> What to produce
When the string "private" occurs in a line of the records, show that line.

=======

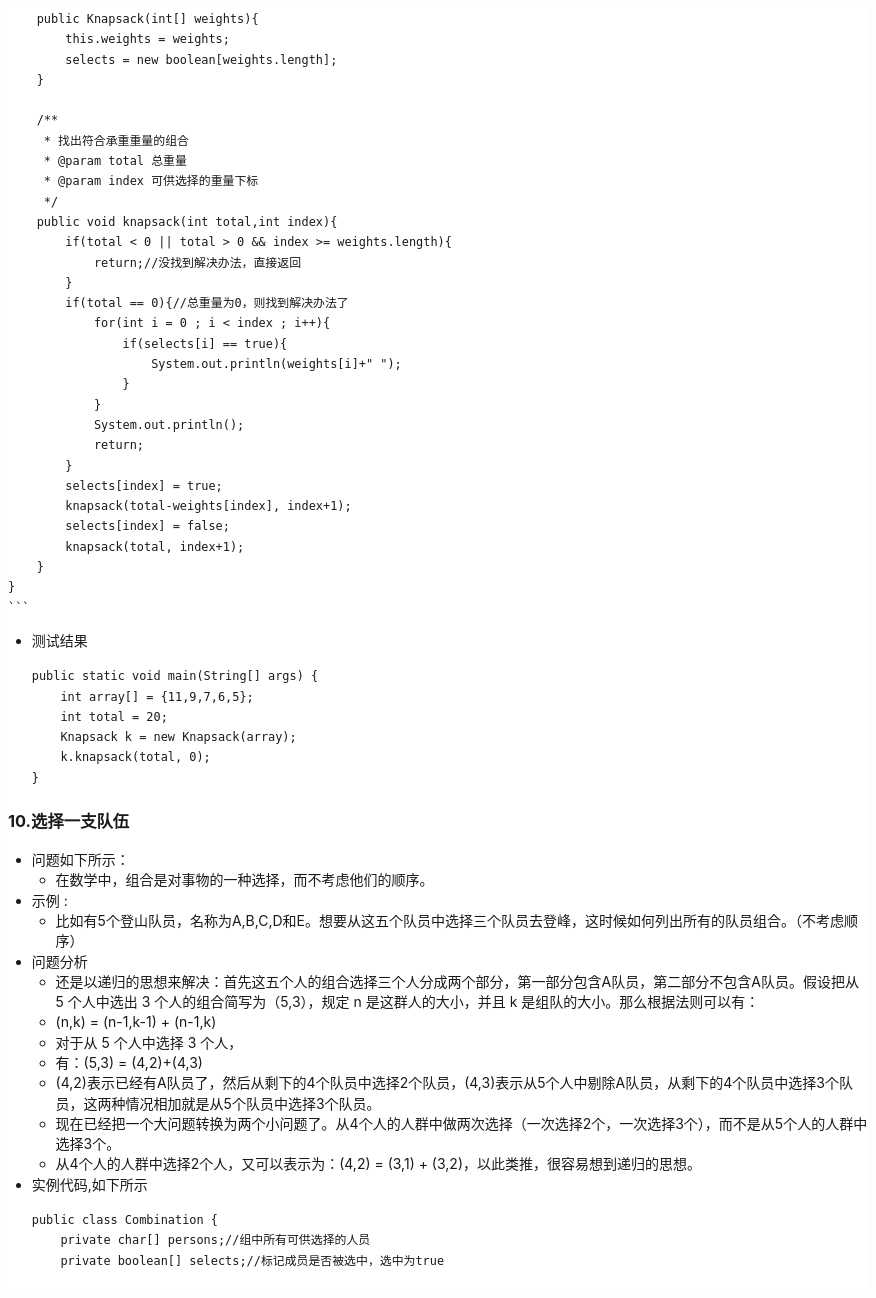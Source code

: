        public Knapsack(int[] weights){
            this.weights = weights;
            selects = new boolean[weights.length];
        }
         
        /**
         * 找出符合承重重量的组合
         * @param total 总重量
         * @param index 可供选择的重量下标
         */
        public void knapsack(int total,int index){
            if(total < 0 || total > 0 && index >= weights.length){
                return;//没找到解决办法，直接返回
            }
            if(total == 0){//总重量为0，则找到解决办法了
                for(int i = 0 ; i < index ; i++){
                    if(selects[i] == true){
                        System.out.println(weights[i]+" ");
                    }
                }
                System.out.println();
                return;
            }
            selects[index] = true;
            knapsack(total-weights[index], index+1);
            selects[index] = false;
            knapsack(total, index+1);
        }
    }
    ```
- 测试结果
    ```
    public static void main(String[] args) {
        int array[] = {11,9,7,6,5};
        int total = 20;
        Knapsack k = new Knapsack(array);
        k.knapsack(total, 0);
    }
    ```



### 10.选择一支队伍
- 问题如下所示：
    - 在数学中，组合是对事物的一种选择，而不考虑他们的顺序。
- 示例 :
    - 比如有5个登山队员，名称为A,B,C,D和E。想要从这五个队员中选择三个队员去登峰，这时候如何列出所有的队员组合。（不考虑顺序）
- 问题分析
    - 还是以递归的思想来解决：首先这五个人的组合选择三个人分成两个部分，第一部分包含A队员，第二部分不包含A队员。假设把从 5 个人中选出 3 个人的组合简写为（5,3），规定 n 是这群人的大小，并且 k 是组队的大小。那么根据法则可以有：
    - (n,k) = (n-1,k-1) + (n-1,k)
    - 对于从 5 个人中选择 3 个人，
    - 有：(5,3) = (4,2)+(4,3)
    - (4,2)表示已经有A队员了，然后从剩下的4个队员中选择2个队员，(4,3)表示从5个人中剔除A队员，从剩下的4个队员中选择3个队员，这两种情况相加就是从5个队员中选择3个队员。
    - 现在已经把一个大问题转换为两个小问题了。从4个人的人群中做两次选择（一次选择2个，一次选择3个），而不是从5个人的人群中选择3个。
    - 从4个人的人群中选择2个人，又可以表示为：(4,2) = (3,1) + (3,2)，以此类推，很容易想到递归的思想。
- 实例代码,如下所示
    ```
    public class Combination {
        private char[] persons;//组中所有可供选择的人员
        private boolean[] selects;//标记成员是否被选中，选中为true
         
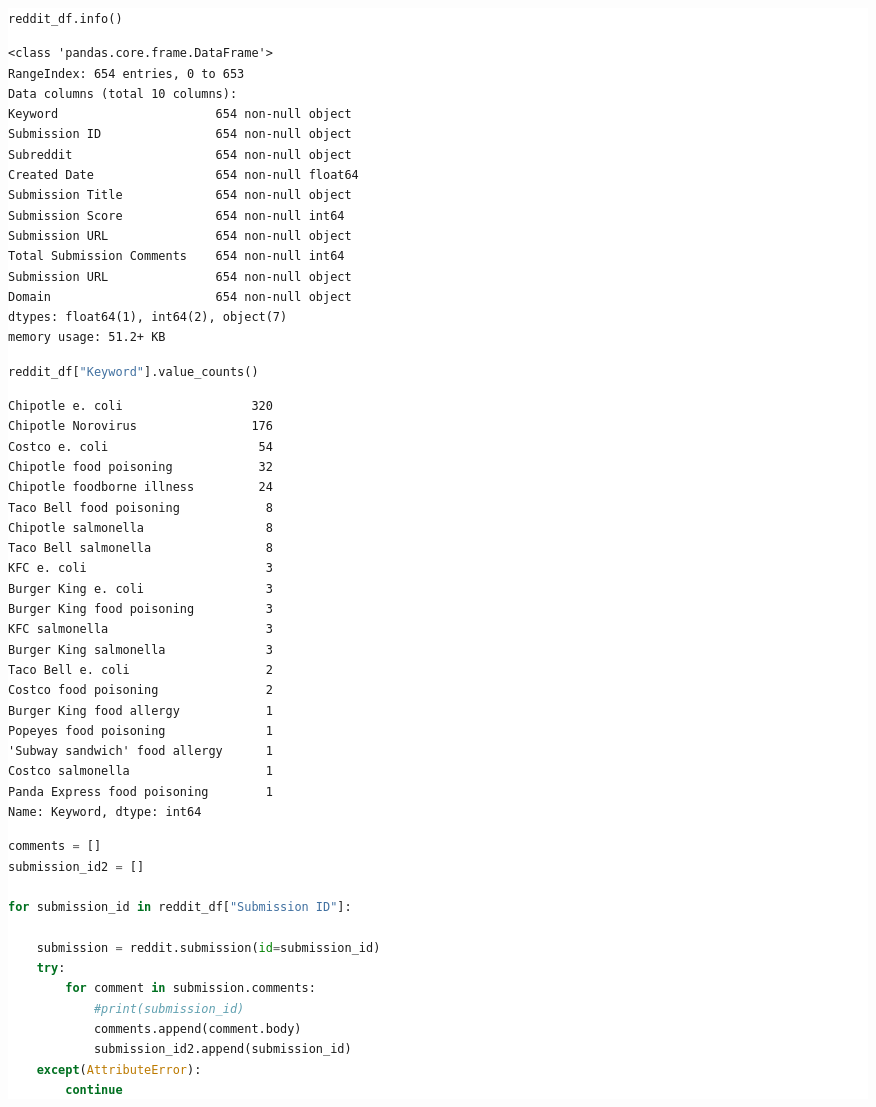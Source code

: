 


```python
reddit_df.info()
```

    <class 'pandas.core.frame.DataFrame'>
    RangeIndex: 654 entries, 0 to 653
    Data columns (total 10 columns):
    Keyword                      654 non-null object
    Submission ID                654 non-null object
    Subreddit                    654 non-null object
    Created Date                 654 non-null float64
    Submission Title             654 non-null object
    Submission Score             654 non-null int64
    Submission URL               654 non-null object
    Total Submission Comments    654 non-null int64
    Submission URL               654 non-null object
    Domain                       654 non-null object
    dtypes: float64(1), int64(2), object(7)
    memory usage: 51.2+ KB



```python
reddit_df["Keyword"].value_counts()
```




    Chipotle e. coli                  320
    Chipotle Norovirus                176
    Costco e. coli                     54
    Chipotle food poisoning            32
    Chipotle foodborne illness         24
    Taco Bell food poisoning            8
    Chipotle salmonella                 8
    Taco Bell salmonella                8
    KFC e. coli                         3
    Burger King e. coli                 3
    Burger King food poisoning          3
    KFC salmonella                      3
    Burger King salmonella              3
    Taco Bell e. coli                   2
    Costco food poisoning               2
    Burger King food allergy            1
    Popeyes food poisoning              1
    'Subway sandwich' food allergy      1
    Costco salmonella                   1
    Panda Express food poisoning        1
    Name: Keyword, dtype: int64




```python
comments = []
submission_id2 = []

for submission_id in reddit_df["Submission ID"]:
    
    submission = reddit.submission(id=submission_id)
    try:
        for comment in submission.comments:
            #print(submission_id)
            comments.append(comment.body)
            submission_id2.append(submission_id)
    except(AttributeError):
        continue
```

=======

> Reply to the exercise
        private char[] persons;//组中所有可供选择的人员
        private boolean[] selects;//标记成员是否被选中，选中为true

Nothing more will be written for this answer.